Of course, nothing about this is in the formal or informal agendas of the WTO, but such absence has never been an obstacle to push for agreements, as the preparatory process of the 8th Ministerial Conference reminds us. At that time, during the last week-end of November 2011, a political guidance paper emerged from Mr. Lamy´s Green Room and landed at the meeting of the General Council that approved the draft proposal to be adopted at the 8th. Ministerial Conference, in December 2011.
 
Procedurally any proposal has to be specifically included in the draft agenda of the General Council ten days before the meeting. This means July 12 th - at the latest. According to diplomatic sources last Friday the “airgram” had not been circulated yet.
 
Why such a hurry ? The week after July 15 is dedicated to issues of interest to developed countries: Trade Facilitation. It is unlikely that a consensus will emerge, due to abundance of brackets in the text. It will be so, unless consensus is somehow « created » by the Chairmen of either the Trade Facilitations Negotiating Group- or the Trade Negotiations Council, or both.
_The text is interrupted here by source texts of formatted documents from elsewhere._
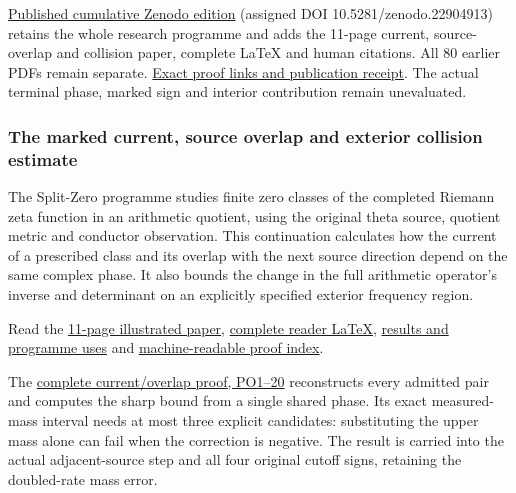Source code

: \documentclass[
]{article}
\begin{document}
\href{https://zenodo.org/records/22904913}{Published cumulative Zenodo
edition} (assigned DOI 10.5281/zenodo.22904913) retains the whole
research programme and adds the 11-page current, source-overlap and
collision paper, complete LaTeX and human citations. All 80 earlier PDFs
remain separate.
\href{https://github.com/KokunoYumeto/zeta-function-research-reader/blob/main/workbenches/splitzero-tandem/continuations/20260922-current-collision-publication/README.md}{Exact
proof links and publication receipt}. The actual terminal phase, marked
sign and interior contribution remain unevaluated.

\subsubsection{The marked current, source overlap and exterior collision
estimate}\label{the-marked-current-source-overlap-and-exterior-collision-estimate}

The Split-Zero programme studies finite zero classes of the completed
Riemann zeta function in an arithmetic quotient, using the original
theta source, quotient metric and conductor observation. This
continuation calculates how the current of a prescribed class and its
overlap with the next source direction depend on the same complex phase.
It also bounds the change in the full arithmetic operator's inverse and
determinant on an explicitly specified exterior frequency region.

Read the
\href{https://github.com/KokunoYumeto/zeta-function-research-reader/blob/main/workbenches/splitzero-tandem/continuations/20260922-current-collision/CURRENT_AND_COLLISION.pdf}{11-page
illustrated paper},
\href{https://github.com/KokunoYumeto/zeta-function-research-reader/blob/main/workbenches/splitzero-tandem/continuations/20260922-current-collision/CURRENT_AND_COLLISION.tex}{complete
reader LaTeX},
\href{https://github.com/KokunoYumeto/zeta-function-research-reader/blob/main/workbenches/splitzero-tandem/continuations/20260922-current-collision/RESULTS_20260922_030.md}{results
and programme uses} and
\href{https://github.com/KokunoYumeto/zeta-function-research-reader/blob/main/workbenches/splitzero-tandem/continuations/20260922-current-collision/PUBLICATION_INDEX.json}{machine-readable
proof index}.

The
\href{https://github.com/KokunoYumeto/zeta-function-research-reader/blob/main/workbenches/splitzero-tandem/continuations/20260922-current-collision/PHASE_OVERLAP_PROOF.md\#L29}{complete
current/overlap proof, PO1--20} reconstructs every admitted pair and
computes the sharp bound from a single shared phase. Its exact
measured-mass interval needs at most three explicit candidates:
substituting the upper mass alone can fail when the correction is
negative. The result is carried into the actual adjacent-source step and
all four original cutoff signs, retaining the doubled-rate mass error.
\end{document}
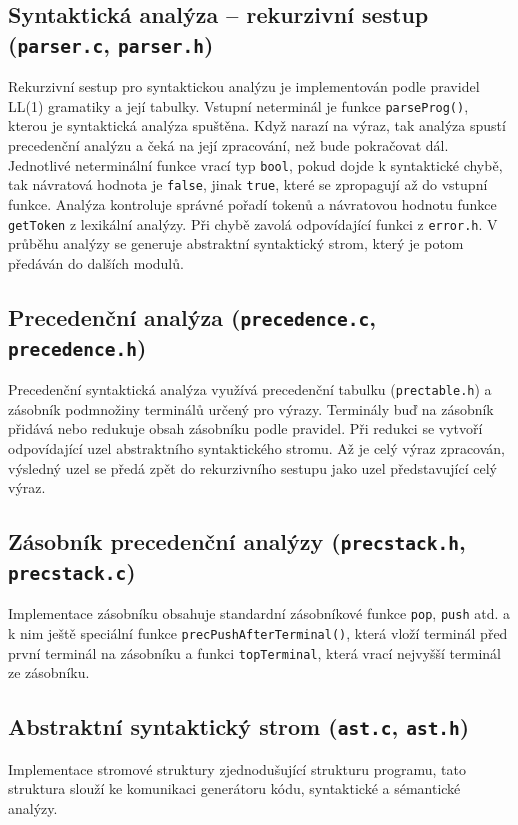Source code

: \documentclass[12pt, a4paper]{article}
\begin{document}
\subsection{Syntaktická analýza -- rekurzivní sestup (\texttt{parser.c}, \texttt{parser.h})}
Rekurzivní sestup pro syntaktickou analýzu je implementován podle pravidel LL(1) gramatiky a její tabulky. Vstupní neterminál je funkce \texttt{parseProg()}, kterou je syntaktická analýza spuštěna. Když narazí na výraz, tak analýza spustí precedenční analýzu a čeká na její zpracování, než bude pokračovat dál. Jednotlivé neterminální funkce vrací typ \texttt{bool}, pokud dojde k syntaktické chybě, tak návratová hodnota je \texttt{false}, jinak \texttt{true}, které se zpropagují až do vstupní funkce. Analýza kontroluje správné pořadí tokenů a návratovou hodnotu funkce \texttt{getToken} z lexikální analýzy. Při chybě zavolá odpovídající funkci z \texttt{error.h}. V průběhu analýzy se generuje abstraktní syntaktický strom, který je potom předáván do dalších modulů.

\subsection{Precedenční analýza (\texttt{precedence.c}, \texttt{precedence.h})}
Precedenční syntaktická analýza využívá precedenční tabulku (\texttt{prectable.h}) a zásobník podmnožiny terminálů určený pro výrazy. Terminály buď na zásobník přidává nebo redukuje obsah zásobníku podle pravidel. Při redukci se vytvoří odpovídající uzel abstraktního syntaktického stromu. Až je celý výraz zpracován, výsledný uzel se předá zpět do rekurzivního sestupu jako uzel představující celý výraz.

\subsection{Zásobník precedenční analýzy (\texttt{precstack.h}, \texttt{precstack.c})}
Implementace zásobníku obsahuje standardní zásobníkové funkce \texttt{pop}, \texttt{push} atd. a k nim ještě speciální funkce \texttt{precPushAfterTerminal()}, která vloží terminál před první terminál na zásobníku a funkci \texttt{topTerminal}, která vrací nejvyšší terminál ze zásobníku.

\subsection{Abstraktní syntaktický strom (\texttt{ast.c}, \texttt{ast.h})}
Implementace stromové struktury zjednodušující strukturu programu, tato struktura slouží ke komunikaci generátoru kódu, syntaktické a sémantické analýzy.
\end{document}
Such practice is not uncommon and has been applied in the negotiations of draft text of the Doha Round in 2008, such as in Non Agricultural Market Access or Rules.
 
Why is Trade Facilitations so important now? After all, this issue has been but a sideshow of the Doha Round. The reasons are both kinds: substance and procedure.
 
(i) Trade Facilitation is intended to reduce the control capacity of border customs. The removal or reduction of the scope of customs procedures can be a means of reducing a non-tariff barrier. The old handbook of trade negotiations says that a tariff negotiation is meaningless unless any circumvention with non-tariff barriers is previously removed, or at least conditioned. Without such prohibition in Article XI of GATT94, no tariff reduction rounds could have been possible. The same also applied to agricultural negotiations in the Uruguay Round (1986-94): No tariff negotiation makes sense until the removal or the conditioning of import restrictions that are not « ordinary custom duties », as well as import bans. The first ones were eliminated (but for some exceptions) by Article 4:2 of the Agreement on Agriculture and the latter ones by the Agreement on Sanitary and Phyto-Sanitary Measures. These two elements were the most important ones in the agricultural negotiations of the Uruguay Round.
 
Trade facilitation does the same job, for industrial products. It means reducing the capacity of a country to apply a tariff at the border entry point. With customs controls, tariffs might become irrelevant as a trade policy measure. As a matter of fact, the general impact of trade facilitation in terms of trade liberalization is equivalent to no less than a tariff reduction of 10%, mainly in developing countries.
 
(ii) The procedural aspect of negotiations is also very important. After pocketing trade facilitation in Bali, NAMA’s market opening attempts could be back as a “Post Bali” initiative, renamed as Global Value Chains. Instead of a parallel negotiation on Trade Facilitation and on NAMA, as was the case until 2008, there could be a sequential negotiation of industrial market access, including customs procedures that would avoid tradeoffs between these two negotiations. Using the example of the Uruguay Round negotiation in agriculture, tough rules (although poorly implemented today) on sanitary measures and the prohibition of any import restriction that were not ordinary tariffs, exhausted the negotiating push for liberalization. Hence agricultural tariffs and subsidies in developed countries remained high and this was the price that had to be paid at that time. With a sequential negotiation in trade facilitation and NAMA such price would be spared.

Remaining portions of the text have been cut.